— EXERCISE MATERIALS —
============
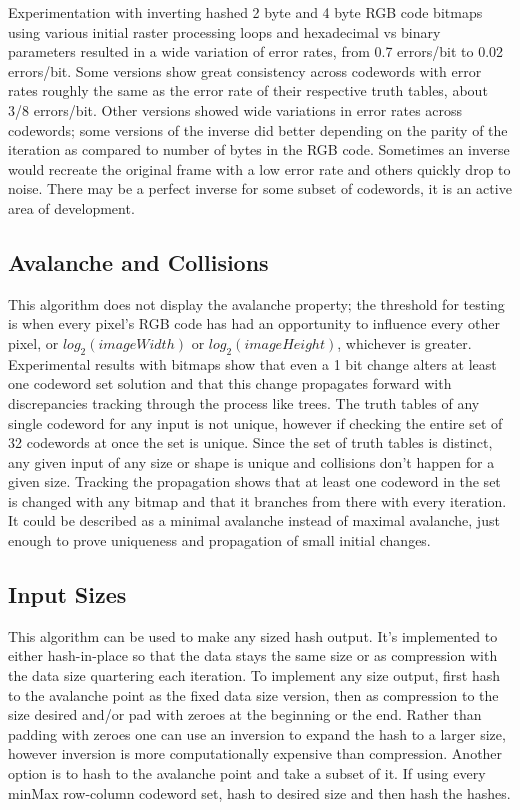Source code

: \documentclass[11pt]{article}
\begin{document}
Experimentation with inverting hashed 2 byte and 4 byte RGB code bitmaps using various initial raster processing loops and hexadecimal vs binary parameters resulted in a wide variation of error rates, from 0.7 errors/bit to 0.02 errors/bit. Some versions show great consistency across codewords with error rates roughly the same as the error rate of their respective truth tables, about 3/8 errors/bit. Other versions showed wide variations in error rates across codewords; some versions of the inverse did better depending on the parity of the iteration as compared to number of bytes in the RGB code. Sometimes an inverse would recreate the original frame with a low error rate and others quickly drop to noise. There may be a perfect inverse for some subset of codewords, it is an active area of development.\\


\subsection{Avalanche and Collisions}
This algorithm does not display the avalanche property; the threshold for testing is when every pixel's RGB code has had an opportunity to influence every other pixel, or $log_2(imageWidth)$ or $log_2(imageHeight)$, whichever is greater. Experimental results with bitmaps show that even a 1 bit change alters at least one codeword set solution and that this change propagates forward with discrepancies tracking through the process like trees. The truth tables of any single codeword for any input is not unique, however if checking the entire set of 32 codewords at once the set is unique. Since the set of truth tables is distinct, any given input of any size or shape is unique and collisions don't happen for a given size. Tracking the propagation shows that at least one codeword in the set is changed with any bitmap and that it branches from there with every iteration. It could be described as a minimal avalanche instead of maximal avalanche, just enough to prove uniqueness and propagation of small initial changes.\\

\subsection{Input Sizes}
This algorithm can be used to make any sized hash output. It's implemented to either hash-in-place so that the data stays the same size or as compression with the data size quartering each iteration. To implement any size output, first hash to the avalanche point as the fixed data size version, then as compression to the size desired and/or pad with zeroes at the beginning or the end. Rather than padding with zeroes one can use an inversion to expand the hash to a larger size, however inversion is more computationally expensive than compression. Another option is to hash to the avalanche point and take a subset of it. If using every minMax row-column codeword set, hash to desired size and then hash the hashes.\\
\end{document}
============
— PROBLEM REQUIREMENTS —
Find the word "subsection" in the records. Copy every line it appears in.

— FINAL ANSWER —
\subsection{Avalanche and Collisions}
\subsection{Input Sizes}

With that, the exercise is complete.